Bapak Gubernur D.I Yogyakarta sangat antusias dan menyambut baik usulan CB M3. Beliau mengingatkan hal-hal ssebagai berikut : (1) pentingnya sosialisasi dan dialog mengingat banyaknya masyarakat yang tergantung pada kawasan konservasi, (2) masih adanya ego sektoral di wilayah yang diusulkan sebagai CB M3, (3) terjadinya kerusakan lingkungan yg berdampak pada berkurangnya sumber air di wilayah Merapi, (4) masih adanya masyarakat yg tinggal di zona merah/ zona rawan bencana merapi.
Kemudian sebagai penutup, Kepala Bappeda D.I Yogyakarta mengajak untuk menindaklanjuti arahan dari bapak Gubernur DIY dan segera menyusun action plan CB M3.
Cagar Biosfer (CB) merupakan konsep pengelolaan suatu kawasan yang ditujukan untuk mengharmonisasikan antara kebutuhan konservasi keanekaragaman hayati, sosial budaya dan ekonomi yang berkelanjutan dengan dukungan logistik yang cukup. CB ditetapkan berdasarkan proses yang panjang, hingga kemudian ditetapkan oleh United Nations Education Educational, Scientific and Cultural Organization (UNESCO).

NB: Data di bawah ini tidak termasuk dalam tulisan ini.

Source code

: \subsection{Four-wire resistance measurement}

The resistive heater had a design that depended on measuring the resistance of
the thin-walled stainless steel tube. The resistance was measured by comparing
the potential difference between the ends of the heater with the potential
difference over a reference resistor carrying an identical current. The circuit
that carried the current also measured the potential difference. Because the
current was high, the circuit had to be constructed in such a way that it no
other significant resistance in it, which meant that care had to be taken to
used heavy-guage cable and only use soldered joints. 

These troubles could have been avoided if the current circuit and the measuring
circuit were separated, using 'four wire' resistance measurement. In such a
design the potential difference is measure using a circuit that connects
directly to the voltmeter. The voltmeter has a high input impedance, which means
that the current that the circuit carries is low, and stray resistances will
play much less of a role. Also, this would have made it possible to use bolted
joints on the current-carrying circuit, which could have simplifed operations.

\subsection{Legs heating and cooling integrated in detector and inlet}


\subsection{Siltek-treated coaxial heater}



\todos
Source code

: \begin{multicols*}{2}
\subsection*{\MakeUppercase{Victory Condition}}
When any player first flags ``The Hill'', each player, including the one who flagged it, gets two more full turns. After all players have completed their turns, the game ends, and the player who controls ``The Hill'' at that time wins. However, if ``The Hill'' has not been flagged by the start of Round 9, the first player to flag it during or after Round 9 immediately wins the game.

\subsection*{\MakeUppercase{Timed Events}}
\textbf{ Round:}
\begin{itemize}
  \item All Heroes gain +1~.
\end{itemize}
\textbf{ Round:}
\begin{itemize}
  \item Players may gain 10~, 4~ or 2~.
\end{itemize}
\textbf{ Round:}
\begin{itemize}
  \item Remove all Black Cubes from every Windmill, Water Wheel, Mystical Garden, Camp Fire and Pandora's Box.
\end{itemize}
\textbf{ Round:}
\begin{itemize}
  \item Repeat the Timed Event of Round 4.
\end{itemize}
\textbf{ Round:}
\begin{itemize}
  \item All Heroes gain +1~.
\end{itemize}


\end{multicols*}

Penerapan konsep CB diharapkan dapat mewujudkan kawasan biosfer sebagai model kawasan pembangunan berkelanjutan yang mesinergikan tiga aspek, yaitu (1) aspek ekologi yaitu aspek konservasi sumber daya alam hayati beserta ekosistemnya, (2) aspek ekonomi yang memanfaatkan dan meningkatkan nilai sumber daya alam hayati dan ekosistemnya secara berkelanjutan, dan (3) aspek sosial budaya yang mengembangkan sumber daya manusia yang mempunyai visi ke depan dalam mengelola, memanfaatkan dan mengembangkan sumber daya alam dan ekosistemnya secara berkelanjutan.
Prinsip pengelolaan CB adalah kolaborasi yang melibatkan antar pihak diantaranya Kementerian Lingkungan Hidup dan Kehutanan serta Kementerian terkait, LIPI, Program Man And Biosphere United Nations Education Educational, Scientific and Cultural Organization (MAB UNESCO), Pemerintah Daerah setempat, Perguruan Tinggi, masyarakat adat dan komunitas bisnis dan LSM.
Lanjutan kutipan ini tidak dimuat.